Turner, the MLA for Moncton South, said he's "certainly very interested in reoffering at this time," but his decision will be based in part on who the leader of the PCs will be in the next election.
Premier Blaine Higgs said he hasn't decided whether to try for another mandate or retire before the next campaign, triggering a leadership race.
"I would not want to commit until I know who the leader would be," said Turner, a popular former city councillor who flipped Moncton South from the Liberals in the 2020 election, helping Higgs turn a minority government into a majority.
Anderson-Mason, the Fundy-the Isles-Saint John West MLA Andrea Anderson-Mason, said she hasn't made up her mind either.
"I have not made a decision," she said.
Anderson-Mason defeated longtime Liberal MLA Rick Doucet in the 2018 election, in which the PCs eked out a one-seat edge on the Liberals despite losing the popular vote.
The two ridings are among those the Liberals would aim to win back if they have any chance of beating the Tories in 2024.
CBC News asked 28 PC MLAs — all but Higgs himself — whether they've decided on running next year.

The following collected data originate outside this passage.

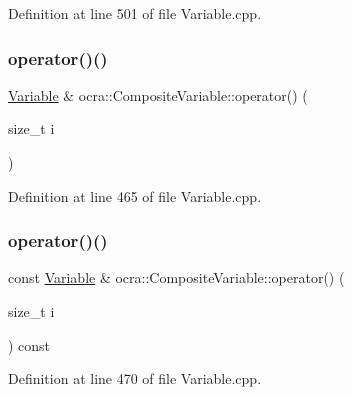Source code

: Definition at line 501 of file Variable.\+cpp.

\hypertarget{classocra_1_1CompositeVariable_a6cbd2ebea33e1fd523453b9448b3fde2}{}\label{classocra_1_1CompositeVariable_a6cbd2ebea33e1fd523453b9448b3fde2} 
\subsubsection{\texorpdfstring{operator()()}{operator()()}\hspace{0.1cm}{\footnotesize\ttfamily [1/2]}}
{\footnotesize\ttfamily \hyperlink{classocra_1_1Variable}{Variable} \& ocra\+::\+Composite\+Variable\+::operator() (\begin{DoxyParamCaption}\item[{size\+\_\+t}]{i }\end{DoxyParamCaption})}



Definition at line 465 of file Variable.\+cpp.

\hypertarget{classocra_1_1CompositeVariable_ae539d99db2156258b02f6cf4474f2d94}{}\label{classocra_1_1CompositeVariable_ae539d99db2156258b02f6cf4474f2d94} 
\subsubsection{\texorpdfstring{operator()()}{operator()()}\hspace{0.1cm}{\footnotesize\ttfamily [2/2]}}
{\footnotesize\ttfamily const \hyperlink{classocra_1_1Variable}{Variable} \& ocra\+::\+Composite\+Variable\+::operator() (\begin{DoxyParamCaption}\item[{size\+\_\+t}]{i }\end{DoxyParamCaption}) const}



Definition at line 470 of file Variable.\+cpp.

\hypertarget{classocra_1_1CompositeVariable_ac2015499d8f01ee39ef7bfbe33363a10}{}\label{classocra_1_1CompositeVariable_ac2015499d8f01ee39ef7bfbe33363a10} 
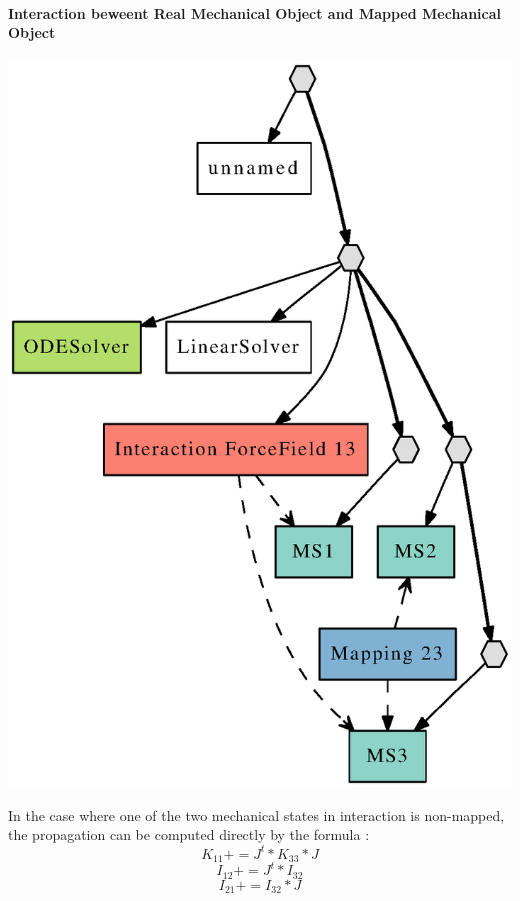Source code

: \documentclass[a4paper,10pt]{article}
\begin{document}
\paragraph{Interaction beweent Real Mechanical Object and Mapped Mechanical Object}
\begin{center}
  \includegraphics[scale=0.3]{interaction_Real_Mapped}
\end{center}
In the case where one of the two mechanical states in interaction is non-mapped, the propagation can be computed directly by the formula :
\[
K_{11} += J^t * K_{33} * J 
\]
\[
I_{12} += J^t * I_{32}
\]
\[
I_{21} += I_{32} * J 
\]
\end{document}

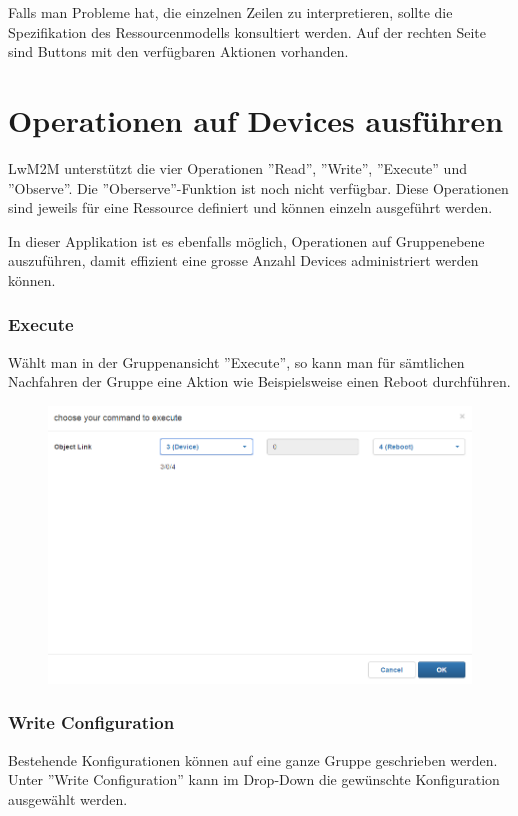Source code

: Falls man Probleme hat, die einzelnen Zeilen zu interpretieren, sollte die Spezifikation des Ressourcenmodells konsultiert werden. Auf der rechten Seite sind Buttons mit den verfügbaren Aktionen vorhanden.
\newpage

\section{Operationen auf Devices ausführen}
LwM2M unterstützt die vier Operationen ''Read'', ''Write'', ''Execute'' und ''Observe''. Die ''Oberserve''-Funktion ist noch nicht verfügbar. Diese Operationen sind jeweils für eine Ressource definiert und können einzeln ausgeführt werden.

In dieser Applikation ist es ebenfalls möglich, Operationen auf Gruppenebene auszuführen, damit effizient eine grosse Anzahl Devices administriert werden können.

\subsubsection{Execute}
Wählt man in der Gruppenansicht ''Execute'', so kann man für sämtlichen Nachfahren der Gruppe eine Aktion wie Beispielsweise einen Reboot durchführen.

\begin{figure}[H]
\includegraphics[scale=0.57]{../05_Schlussbericht/images/benutzeranleitung/reboot.png}
\end{figure}

\subsubsection{Write Configuration}
Bestehende Konfigurationen können auf eine ganze Gruppe geschrieben werden. Unter ''Write Configuration'' kann im Drop-Down die gewünschte Konfiguration ausgewählt werden.
\newpage

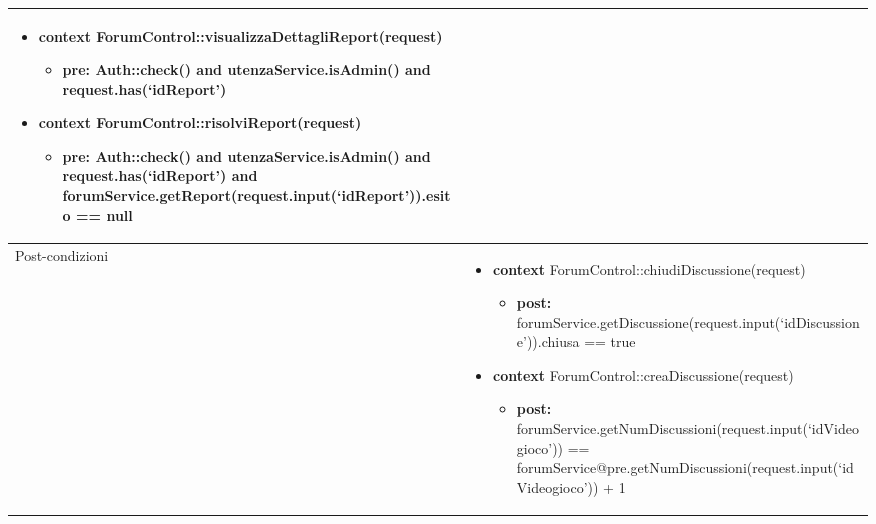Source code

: \begin{tabular}{|| l | p{28em} ||}
\begin{itemize}[leftmargin=*]
	\item \textbf{context} ForumControl::visualizzaDettagliReport(request)
	\begin{itemize}
		\item[ ] \textbf{pre:} Auth::check() and utenzaService.isAdmin() and request.has(‘idReport’)
	\end{itemize}
	
	\item \textbf{context} ForumControl::risolviReport(request)
	\begin{itemize}
		\item[ ] \textbf{pre:} Auth::check() and utenzaService.isAdmin() and request.has(‘idReport’) and forumService.getReport(request.input(‘idReport’)).esito == null
	\end{itemize}
\end{itemize}\\
\hline
Post-condizioni & \begin{itemize}[leftmargin=*]
	\item \textbf{context} ForumControl::chiudiDiscussione(request)
	\begin{itemize}
		\item[ ] \textbf{post:} forumService.getDiscussione(request.input(‘idDiscussione’)).chiusa == true
	\end{itemize}

	\item \textbf{context} ForumControl::creaDiscussione(request)
	\begin{itemize}
		\item[ ] \textbf{post:} forumService.getNumDiscussioni(request.input(‘idVideogioco’)) == forumService@pre.getNumDiscussioni(request.input(‘idVideogioco’)) + 1
	\end{itemize}

\end{itemize}\\
\hline
\end{tabular}

\newpage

Most did not respond to the email survey.
Cabinet minister Daniel Allain said in his email response that he's "very disappointed" an independent commission has removed two neighbourhoods from his riding of Moncton East in a proposed new electoral map.
He plans to file an objection to the changes but said he'll work to represent current constituents who will find themselves in either Moncton East or Champdoré-Irishtown when the new map is in place.
"I have affinities, strong relationships and deep family roots in both new ridings," said Allain, who led the government's local government reform over the last three years.
"I hope to make a decision next summer 2024 on my intentions to run the next provincial election scheduled in October 2024."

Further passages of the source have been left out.